Enclosure, Clashmelcon, Co. Kerry
Co. Kerry |
Enclosures
On the clifftops of Clashmelcon in north Kerry, there survives the partial outline of an enclosure that does not appear on any edition of the Ordnance Survey maps.
That absence alone is quietly telling. The site consists of a semi-circular ditch, roughly 1.6 metres wide and 0.4 metres deep, enclosing what was once a more substantial area stretching approximately 54 metres on a north-east to south-west axis. What remains is, by most estimates, only a fraction of the original structure. The cliffs have done the rest, gradually consuming the greater part of the enclosure over an unknown span of time.

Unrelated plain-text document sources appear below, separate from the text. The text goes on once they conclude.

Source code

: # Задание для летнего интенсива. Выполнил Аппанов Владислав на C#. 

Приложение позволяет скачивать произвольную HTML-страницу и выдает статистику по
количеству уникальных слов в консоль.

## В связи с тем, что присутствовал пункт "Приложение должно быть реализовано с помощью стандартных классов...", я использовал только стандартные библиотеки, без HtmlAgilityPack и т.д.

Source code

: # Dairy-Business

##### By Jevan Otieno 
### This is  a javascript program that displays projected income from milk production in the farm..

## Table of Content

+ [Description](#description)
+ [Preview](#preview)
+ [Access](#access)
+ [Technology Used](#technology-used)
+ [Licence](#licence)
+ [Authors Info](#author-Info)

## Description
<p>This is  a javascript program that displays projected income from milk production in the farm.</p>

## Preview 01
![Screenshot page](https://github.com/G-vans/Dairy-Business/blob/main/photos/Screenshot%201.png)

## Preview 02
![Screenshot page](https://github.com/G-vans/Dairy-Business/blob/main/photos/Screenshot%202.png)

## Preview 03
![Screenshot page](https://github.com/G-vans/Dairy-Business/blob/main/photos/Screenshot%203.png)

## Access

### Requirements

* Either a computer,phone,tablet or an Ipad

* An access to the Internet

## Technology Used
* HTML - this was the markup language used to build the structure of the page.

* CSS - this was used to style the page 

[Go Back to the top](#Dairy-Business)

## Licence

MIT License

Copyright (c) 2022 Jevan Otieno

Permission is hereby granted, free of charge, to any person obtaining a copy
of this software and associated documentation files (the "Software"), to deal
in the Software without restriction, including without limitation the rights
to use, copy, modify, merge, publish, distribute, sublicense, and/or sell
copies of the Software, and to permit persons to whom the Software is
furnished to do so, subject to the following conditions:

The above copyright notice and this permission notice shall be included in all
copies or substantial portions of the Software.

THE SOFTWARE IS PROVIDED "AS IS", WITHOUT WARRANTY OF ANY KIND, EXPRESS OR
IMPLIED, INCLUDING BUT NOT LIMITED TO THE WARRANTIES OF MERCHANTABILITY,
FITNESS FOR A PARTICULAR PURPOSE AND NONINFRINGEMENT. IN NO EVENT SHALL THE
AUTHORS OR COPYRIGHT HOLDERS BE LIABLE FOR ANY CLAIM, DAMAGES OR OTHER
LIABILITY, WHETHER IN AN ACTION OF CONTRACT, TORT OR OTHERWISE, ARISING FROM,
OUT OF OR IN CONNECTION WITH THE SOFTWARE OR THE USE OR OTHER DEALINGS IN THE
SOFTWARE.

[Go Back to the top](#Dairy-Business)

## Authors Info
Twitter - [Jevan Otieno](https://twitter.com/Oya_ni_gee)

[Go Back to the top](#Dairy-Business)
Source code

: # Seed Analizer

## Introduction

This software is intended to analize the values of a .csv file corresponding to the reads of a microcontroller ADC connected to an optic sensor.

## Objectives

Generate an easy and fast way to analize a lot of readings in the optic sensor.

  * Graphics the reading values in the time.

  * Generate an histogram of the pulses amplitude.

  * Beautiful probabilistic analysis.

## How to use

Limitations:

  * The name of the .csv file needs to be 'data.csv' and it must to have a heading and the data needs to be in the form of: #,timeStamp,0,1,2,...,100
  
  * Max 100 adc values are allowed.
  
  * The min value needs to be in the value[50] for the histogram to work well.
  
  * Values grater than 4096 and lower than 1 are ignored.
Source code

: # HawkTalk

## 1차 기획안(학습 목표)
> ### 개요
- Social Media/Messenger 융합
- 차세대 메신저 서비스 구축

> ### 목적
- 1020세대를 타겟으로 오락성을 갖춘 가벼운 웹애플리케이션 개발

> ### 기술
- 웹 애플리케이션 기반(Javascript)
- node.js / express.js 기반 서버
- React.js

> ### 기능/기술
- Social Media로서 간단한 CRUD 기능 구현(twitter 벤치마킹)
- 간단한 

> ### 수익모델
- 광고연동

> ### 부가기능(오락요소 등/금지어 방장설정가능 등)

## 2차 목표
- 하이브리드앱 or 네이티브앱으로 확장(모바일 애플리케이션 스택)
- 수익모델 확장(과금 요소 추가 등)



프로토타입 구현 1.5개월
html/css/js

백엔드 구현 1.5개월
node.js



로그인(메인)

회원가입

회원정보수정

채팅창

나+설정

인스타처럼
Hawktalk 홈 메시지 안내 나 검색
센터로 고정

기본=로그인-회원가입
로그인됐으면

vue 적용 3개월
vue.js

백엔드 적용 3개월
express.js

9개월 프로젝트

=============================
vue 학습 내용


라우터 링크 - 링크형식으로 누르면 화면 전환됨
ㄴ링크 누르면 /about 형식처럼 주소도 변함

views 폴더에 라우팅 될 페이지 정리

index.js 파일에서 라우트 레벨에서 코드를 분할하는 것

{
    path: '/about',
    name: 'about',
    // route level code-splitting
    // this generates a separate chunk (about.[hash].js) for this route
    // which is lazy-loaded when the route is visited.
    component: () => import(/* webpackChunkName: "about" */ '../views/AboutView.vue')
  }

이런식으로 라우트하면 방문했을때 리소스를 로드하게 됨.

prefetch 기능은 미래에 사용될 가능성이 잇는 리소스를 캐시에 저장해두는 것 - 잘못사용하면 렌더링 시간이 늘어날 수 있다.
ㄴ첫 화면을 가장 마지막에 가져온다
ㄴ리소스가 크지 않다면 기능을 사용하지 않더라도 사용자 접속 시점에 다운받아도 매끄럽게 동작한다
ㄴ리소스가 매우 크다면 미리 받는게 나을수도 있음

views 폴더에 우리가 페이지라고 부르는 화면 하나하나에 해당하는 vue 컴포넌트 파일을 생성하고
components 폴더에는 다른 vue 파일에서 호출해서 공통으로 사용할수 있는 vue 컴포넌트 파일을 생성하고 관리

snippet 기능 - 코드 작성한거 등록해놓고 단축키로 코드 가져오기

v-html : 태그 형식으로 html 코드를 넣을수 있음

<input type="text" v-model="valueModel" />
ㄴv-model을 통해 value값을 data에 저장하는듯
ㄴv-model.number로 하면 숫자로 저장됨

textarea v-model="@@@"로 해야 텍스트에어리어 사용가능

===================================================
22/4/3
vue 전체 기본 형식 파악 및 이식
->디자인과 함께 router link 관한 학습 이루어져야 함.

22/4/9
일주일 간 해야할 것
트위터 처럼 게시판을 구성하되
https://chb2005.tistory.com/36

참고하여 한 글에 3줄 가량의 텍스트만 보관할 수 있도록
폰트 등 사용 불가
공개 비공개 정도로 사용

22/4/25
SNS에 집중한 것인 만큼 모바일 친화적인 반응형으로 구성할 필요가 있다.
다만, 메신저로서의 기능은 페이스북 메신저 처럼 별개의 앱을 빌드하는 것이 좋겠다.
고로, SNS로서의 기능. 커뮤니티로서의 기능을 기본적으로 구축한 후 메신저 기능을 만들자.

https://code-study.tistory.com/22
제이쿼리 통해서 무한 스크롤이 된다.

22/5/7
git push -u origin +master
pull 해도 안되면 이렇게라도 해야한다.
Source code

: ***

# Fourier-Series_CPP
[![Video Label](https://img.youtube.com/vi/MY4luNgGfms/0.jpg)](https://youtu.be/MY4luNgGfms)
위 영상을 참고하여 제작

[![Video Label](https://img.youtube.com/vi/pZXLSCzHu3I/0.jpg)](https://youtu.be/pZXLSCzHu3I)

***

Enclosures of this kind, defined by a surrounding ditch or bank, are a common enough feature of the Irish archaeological landscape, serving in different periods as settlement boundaries, animal enclosures, or ceremonial spaces. What makes Clashmelcon unusual is the combination of its cartographic invisibility and its ongoing erasure. Cliff erosion is a slow but relentless process along this stretch of the Kerry coast, and the enclosure at Clashmelcon appears to have been losing ground to it for long enough that most of the structure is simply gone. The surviving arc of ditch represents the inland edge of something much larger, the seaward portions having collapsed or slipped away entirely. The site was documented in the North Kerry Archaeological Survey by C. Toal, published in 1995, which remains the principal record of what can still be observed.